MY post about Luciana Berger’s swift exit from the race for a council seat in St Pancras and Somers Town caused a bit of a stir (Luciana heads to Liverpool). I was rightly corrected that Berger will not have a guaranteed path to the House of Commons by running for Labour in Liverpool Wavertree. The Lib Dems, by all accounts, are closing in on a seat held by the same Labour MP for 18 years. I’d guess it’s probably still regarded as a better bet for Labour than a well-known constituency closer to home though.
There was also comment on these pages from David Bartlett, a journalist at the Liverpool Echo, who has blogged this week about the apparent division Luciana’s candidacy has caused. It’s not a Labour vs Lib Dem sort of division, but a division within the Labour Party itself. Apparently, just one day after she was confirmed as the new candidate, another Liverpool MP Peter Kilfoyle has dismissed her as little more than a student politician. Frosty.
Now, I don’t pretend to be an expert in the politics of Liverpool – got enough going on in London – but doesn’t this sound all too familiar? When the Labour Party need unity in the face of encroaching threat, why do members always seem to turn on themselves? Fighting among themselves, distracting each other from the increasingly daunting task of holding onto seats that they would traditionally have no problem winning.

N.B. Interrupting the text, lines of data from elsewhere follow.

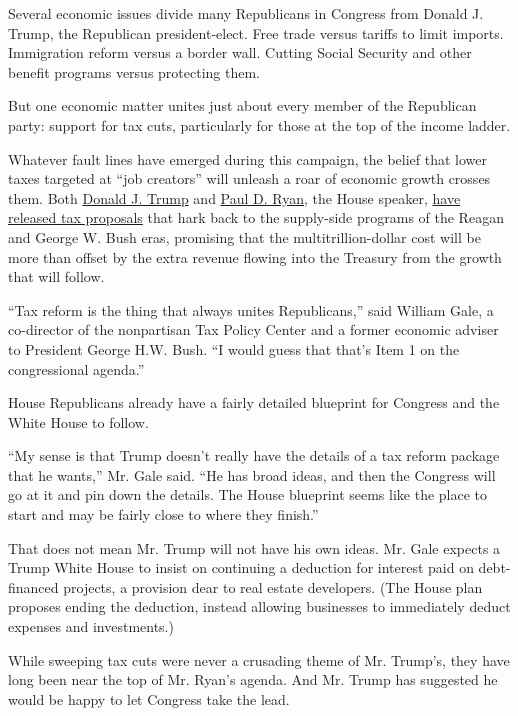 Several economic issues divide many Republicans in Congress from Donald
J. Trump, the Republican president-elect. Free trade versus tariffs to
limit imports. Immigration reform versus a border wall. Cutting Social
Security and other benefit programs versus protecting them.

But one economic matter unites just about every member of the Republican
party: support for tax cuts, particularly for those at the top of the
income ladder.

Whatever fault lines have emerged during this campaign, the belief that
lower taxes targeted at ``job creators'' will unleash a roar of economic
growth crosses them. Both
\href{https://www.donaldjtrump.com/policies/tax-plan}{Donald J. Trump}
and
\href{https://abetterway.speaker.gov/_assets/pdf/ABetterWay-Tax-Snapshot.pdf}{Paul
D. Ryan}, the House speaker,
\href{https://abetterway.speaker.gov/_assets/pdf/ABetterWay-Tax-Snapshot.pdf}{have
released tax proposals} that hark back to the supply-side programs of
the Reagan and George W. Bush eras, promising that the
multitrillion-dollar cost will be more than offset by the extra revenue
flowing into the Treasury from the growth that will follow.

``Tax reform is the thing that always unites Republicans,'' said William
Gale, a co-director of the nonpartisan Tax Policy Center and a former
economic adviser to President George H.W. Bush. ``I would guess that
that's Item 1 on the congressional agenda.''

House Republicans already have a fairly detailed blueprint for Congress
and the White House to follow.

``My sense is that Trump doesn't really have the details of a tax reform
package that he wants,'' Mr. Gale said. ``He has broad ideas, and then
the Congress will go at it and pin down the details. The House blueprint
seems like the place to start and may be fairly close to where they
finish.''

That does not mean Mr. Trump will not have his own ideas. Mr. Gale
expects a Trump White House to insist on continuing a deduction for
interest paid on debt-financed projects, a provision dear to real estate
developers. (The House plan proposes ending the deduction, instead
allowing businesses to immediately deduct expenses and investments.)

While sweeping tax cuts were never a crusading theme of Mr. Trump's,
they have long been near the top of Mr. Ryan's agenda. And Mr. Trump has
suggested he would be happy to let Congress take the lead.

Certainly there are Labour-supporting locals in Liverpool who regard Berger as a classic carpet bagger who has picked off a seat which gives her the best chance of a quick route to Parliament. But you wonder whether this kind of public civil war, to use the Echo’s term for it, will only lead to the whole lot of them being turfed out on their backsides. Then they will have plenty of time on their hands to argue out their differences.